Go Libray v2: wrong time statistics in search query

Hi,

I have a simple Testscript for Go Client Library v2:

package main

// test couchbase library v2

import (
“fmt”
“time”

gocb "github.com/couchbase/gocb/v2"
"github.com/couchbase/gocb/v2/search"

)

type result struct {
Type string
ID int
ContentName string
}

func main() {

// -----------------
// connect database
// -----------------

cluster, err := gocb.Connect(
	"localhost",
	gocb.ClusterOptions{
		Username: "test",
		Password: "test",
	})
if err != nil {
	panic(err)
}

// -----------------
// get fts result
// -----------------

searchIndex := "ftsde" // search over both language indices for id search

f := []search.Query{}
f = append(f, search.NewMatchQuery("test").Analyzer("test").Field("title"))
cq := search.NewConjunctionQuery(f...)

start := time.Now()

matchResult, err := cluster.SearchQuery(
	searchIndex,
	cq,
	&gocb.SearchOptions{
		Limit: 10,
	},
)
if err != nil {
	panic(err)
}

for matchResult.Next() {
	row := matchResult.Row()
	fmt.Printf("Document ID: %s, search score: %f\n", row.ID, row.Score)
}

err = matchResult.Err()
if err != nil {
	panic(err)
}

elapsed := time.Since(start)
fmt.Println(elapsed)

// metadata of search.
searchMetadata, err := matchResult.MetaData()
if err != nil {
	panic(err)
}
fmt.Printf("%+v", searchMetadata.Metrics)

}

Result is:

Document ID: 15440904043944, search score: 5.645592
Document ID: 16032810983964, search score: 3.992036
Document ID: 15476322019054, search score: 2.987216
Document ID: 15476510453196, search score: 2.790567
Document ID: 15572179807867, search score: 2.692715
Document ID: 15571809006779, search score: 2.692715
Document ID: 15440907233320, search score: 2.651288
Document ID: 15476322187663, search score: 2.651288
Document ID: 15476504417609, search score: 2.651288
Document ID: 15480642954771, search score: 2.524786
8.049201ms
{Took:150.237ms TotalRows:41 MaxScore:5.645592100487007 TotalPartitionCount:0 SuccessPartitionCount:0 ErrorPartitionCount:0}

You see, Metrics shows a much slower query time than the whole execution time measured in go.
So I think Took() from Metrics can not be valid.
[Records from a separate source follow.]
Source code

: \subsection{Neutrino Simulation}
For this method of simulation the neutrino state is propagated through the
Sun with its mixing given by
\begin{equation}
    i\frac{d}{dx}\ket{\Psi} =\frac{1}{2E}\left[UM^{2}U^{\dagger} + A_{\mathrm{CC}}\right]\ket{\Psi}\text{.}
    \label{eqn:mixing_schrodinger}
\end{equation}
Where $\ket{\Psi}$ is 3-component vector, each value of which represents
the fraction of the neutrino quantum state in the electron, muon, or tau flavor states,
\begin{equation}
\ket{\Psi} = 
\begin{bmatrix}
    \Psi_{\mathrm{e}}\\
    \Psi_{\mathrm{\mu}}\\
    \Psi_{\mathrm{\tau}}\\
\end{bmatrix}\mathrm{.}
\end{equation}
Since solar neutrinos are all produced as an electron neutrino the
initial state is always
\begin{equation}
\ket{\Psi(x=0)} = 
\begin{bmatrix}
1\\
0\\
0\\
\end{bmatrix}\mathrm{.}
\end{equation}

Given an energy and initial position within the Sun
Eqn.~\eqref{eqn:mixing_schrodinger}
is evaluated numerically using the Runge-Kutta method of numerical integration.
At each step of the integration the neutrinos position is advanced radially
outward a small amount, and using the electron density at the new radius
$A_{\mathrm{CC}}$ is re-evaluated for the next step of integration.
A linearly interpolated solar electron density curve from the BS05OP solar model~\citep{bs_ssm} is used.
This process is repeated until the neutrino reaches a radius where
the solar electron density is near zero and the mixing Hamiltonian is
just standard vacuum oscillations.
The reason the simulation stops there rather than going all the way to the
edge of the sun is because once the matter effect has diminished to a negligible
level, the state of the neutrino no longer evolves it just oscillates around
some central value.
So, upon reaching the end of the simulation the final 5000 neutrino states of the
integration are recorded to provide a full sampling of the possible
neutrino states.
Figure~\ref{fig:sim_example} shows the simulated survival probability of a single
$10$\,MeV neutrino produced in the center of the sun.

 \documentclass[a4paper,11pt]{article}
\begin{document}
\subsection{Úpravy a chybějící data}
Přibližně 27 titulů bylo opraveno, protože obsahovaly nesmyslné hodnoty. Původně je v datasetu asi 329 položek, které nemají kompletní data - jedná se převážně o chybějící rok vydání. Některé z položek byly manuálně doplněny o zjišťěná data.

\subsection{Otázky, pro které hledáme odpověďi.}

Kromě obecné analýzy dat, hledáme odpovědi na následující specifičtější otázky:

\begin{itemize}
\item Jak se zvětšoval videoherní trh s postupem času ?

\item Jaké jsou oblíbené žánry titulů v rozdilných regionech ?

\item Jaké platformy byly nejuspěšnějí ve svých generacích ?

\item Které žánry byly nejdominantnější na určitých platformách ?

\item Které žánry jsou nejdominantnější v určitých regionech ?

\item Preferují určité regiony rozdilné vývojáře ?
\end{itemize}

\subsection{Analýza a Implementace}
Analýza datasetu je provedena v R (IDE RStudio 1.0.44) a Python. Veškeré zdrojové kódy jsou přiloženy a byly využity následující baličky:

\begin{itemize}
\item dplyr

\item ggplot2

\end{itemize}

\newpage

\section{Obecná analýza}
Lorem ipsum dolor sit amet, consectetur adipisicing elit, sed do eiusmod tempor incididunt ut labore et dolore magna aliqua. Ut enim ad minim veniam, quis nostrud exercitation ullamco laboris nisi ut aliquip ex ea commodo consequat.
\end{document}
I think that should be μs (microseconds) instead of ms (milliseconds). Go Library v1 shows in metrics also about 1’000 times faster results, so I think there is something wrong in v2. Or is there something that I do wrong?

Thanks, Pascal

Hi @gizmo74 thanks for raising this - you’re correct, the Go SDK is parsing the value incorrectly. The couchbase docs at Handling Response Objects | Couchbase Docs state that the actual time is in nanoseconds, in the Go SDK we are parsing as microseconds. I’ve raised https://issues.couchbase.com/browse/GOCBC-1100 and we’ll get this fixed for the June 2.3.0 release.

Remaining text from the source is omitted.